## [AVAILABLE DATA]
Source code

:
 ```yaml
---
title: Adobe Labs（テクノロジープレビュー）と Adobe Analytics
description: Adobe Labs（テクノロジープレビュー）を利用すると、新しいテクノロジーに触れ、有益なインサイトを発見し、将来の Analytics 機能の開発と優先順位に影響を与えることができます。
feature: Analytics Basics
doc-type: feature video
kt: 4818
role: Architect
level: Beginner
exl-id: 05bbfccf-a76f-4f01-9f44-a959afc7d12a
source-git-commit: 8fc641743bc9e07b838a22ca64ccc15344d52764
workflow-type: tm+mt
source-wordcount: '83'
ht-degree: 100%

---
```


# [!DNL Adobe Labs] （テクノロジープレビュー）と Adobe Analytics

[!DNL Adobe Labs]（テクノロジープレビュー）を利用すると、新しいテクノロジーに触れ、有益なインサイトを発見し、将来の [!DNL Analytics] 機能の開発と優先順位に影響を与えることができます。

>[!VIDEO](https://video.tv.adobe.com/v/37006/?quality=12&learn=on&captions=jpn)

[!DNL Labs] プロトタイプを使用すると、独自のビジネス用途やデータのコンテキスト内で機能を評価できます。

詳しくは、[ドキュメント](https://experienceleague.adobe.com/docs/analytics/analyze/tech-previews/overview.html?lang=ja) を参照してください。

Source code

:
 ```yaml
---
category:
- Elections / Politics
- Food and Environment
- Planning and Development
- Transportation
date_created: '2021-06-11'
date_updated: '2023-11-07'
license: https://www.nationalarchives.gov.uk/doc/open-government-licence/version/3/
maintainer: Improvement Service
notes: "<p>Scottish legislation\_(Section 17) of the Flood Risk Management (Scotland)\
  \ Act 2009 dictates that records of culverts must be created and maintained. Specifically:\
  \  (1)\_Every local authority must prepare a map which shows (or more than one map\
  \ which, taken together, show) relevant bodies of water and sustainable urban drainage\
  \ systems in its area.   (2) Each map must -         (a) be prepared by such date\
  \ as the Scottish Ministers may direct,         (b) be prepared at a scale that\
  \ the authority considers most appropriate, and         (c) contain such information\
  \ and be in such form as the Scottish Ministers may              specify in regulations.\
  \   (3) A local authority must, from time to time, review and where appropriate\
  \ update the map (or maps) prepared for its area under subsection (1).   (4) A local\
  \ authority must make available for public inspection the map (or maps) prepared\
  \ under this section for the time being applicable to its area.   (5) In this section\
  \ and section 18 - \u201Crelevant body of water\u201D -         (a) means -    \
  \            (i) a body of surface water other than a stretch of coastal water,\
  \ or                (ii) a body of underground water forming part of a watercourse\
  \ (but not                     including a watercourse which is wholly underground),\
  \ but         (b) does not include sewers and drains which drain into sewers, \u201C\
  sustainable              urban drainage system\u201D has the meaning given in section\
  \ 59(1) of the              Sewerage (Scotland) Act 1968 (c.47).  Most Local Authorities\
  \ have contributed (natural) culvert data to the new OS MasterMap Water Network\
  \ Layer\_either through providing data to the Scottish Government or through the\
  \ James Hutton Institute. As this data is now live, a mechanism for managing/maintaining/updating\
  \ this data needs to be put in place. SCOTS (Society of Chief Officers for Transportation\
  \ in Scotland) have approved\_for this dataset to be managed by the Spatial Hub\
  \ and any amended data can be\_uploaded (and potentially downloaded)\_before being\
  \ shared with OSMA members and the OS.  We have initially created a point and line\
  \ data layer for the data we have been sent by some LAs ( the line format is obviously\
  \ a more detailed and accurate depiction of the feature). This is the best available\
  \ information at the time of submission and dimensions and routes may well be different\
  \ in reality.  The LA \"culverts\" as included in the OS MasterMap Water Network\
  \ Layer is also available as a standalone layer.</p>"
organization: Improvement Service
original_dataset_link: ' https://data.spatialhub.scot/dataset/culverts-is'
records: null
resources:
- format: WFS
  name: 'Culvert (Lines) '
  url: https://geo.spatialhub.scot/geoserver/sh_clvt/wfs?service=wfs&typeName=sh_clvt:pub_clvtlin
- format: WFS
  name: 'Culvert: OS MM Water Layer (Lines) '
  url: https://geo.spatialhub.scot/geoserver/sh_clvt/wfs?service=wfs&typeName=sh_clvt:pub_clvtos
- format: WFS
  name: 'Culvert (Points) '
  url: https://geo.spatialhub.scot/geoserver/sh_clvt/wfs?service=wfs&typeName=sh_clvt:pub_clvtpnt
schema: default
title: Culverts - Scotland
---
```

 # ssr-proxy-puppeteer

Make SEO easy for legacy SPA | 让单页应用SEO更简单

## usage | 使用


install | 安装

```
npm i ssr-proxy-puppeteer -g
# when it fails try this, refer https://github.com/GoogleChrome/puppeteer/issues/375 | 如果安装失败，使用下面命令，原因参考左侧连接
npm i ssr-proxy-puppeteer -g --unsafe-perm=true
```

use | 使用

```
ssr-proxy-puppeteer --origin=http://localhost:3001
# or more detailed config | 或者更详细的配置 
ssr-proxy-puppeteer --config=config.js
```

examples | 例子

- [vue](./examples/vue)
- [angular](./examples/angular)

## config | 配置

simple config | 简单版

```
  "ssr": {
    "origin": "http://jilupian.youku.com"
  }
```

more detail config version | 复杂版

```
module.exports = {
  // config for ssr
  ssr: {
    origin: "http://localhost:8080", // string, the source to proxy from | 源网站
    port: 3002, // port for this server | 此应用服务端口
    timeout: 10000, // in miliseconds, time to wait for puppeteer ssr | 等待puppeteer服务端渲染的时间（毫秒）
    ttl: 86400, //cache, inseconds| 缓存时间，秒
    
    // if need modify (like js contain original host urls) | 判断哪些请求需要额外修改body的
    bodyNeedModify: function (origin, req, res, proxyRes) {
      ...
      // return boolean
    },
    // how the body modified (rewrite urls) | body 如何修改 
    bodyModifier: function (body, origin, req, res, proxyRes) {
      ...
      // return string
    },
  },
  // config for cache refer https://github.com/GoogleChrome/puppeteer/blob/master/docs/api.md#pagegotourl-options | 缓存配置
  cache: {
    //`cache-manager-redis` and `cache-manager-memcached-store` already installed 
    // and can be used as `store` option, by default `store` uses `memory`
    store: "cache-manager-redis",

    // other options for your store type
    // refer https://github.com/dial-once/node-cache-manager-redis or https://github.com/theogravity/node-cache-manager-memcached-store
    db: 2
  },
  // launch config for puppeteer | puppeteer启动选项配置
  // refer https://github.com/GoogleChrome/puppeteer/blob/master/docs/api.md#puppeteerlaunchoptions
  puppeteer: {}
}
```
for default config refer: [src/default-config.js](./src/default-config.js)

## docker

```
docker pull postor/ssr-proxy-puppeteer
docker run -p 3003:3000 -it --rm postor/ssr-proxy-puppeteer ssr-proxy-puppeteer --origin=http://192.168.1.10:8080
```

## [WORK INSTRUCTIONS]
Where a line above holds the string "docker", show that line.

## [RESULT FOR THIS EXERCISE]
## docker
docker pull postor/ssr-proxy-puppeteer
docker run -p 3003:3000 -it --rm postor/ssr-proxy-puppeteer ssr-proxy-puppeteer --origin=http://192.168.1.10:8080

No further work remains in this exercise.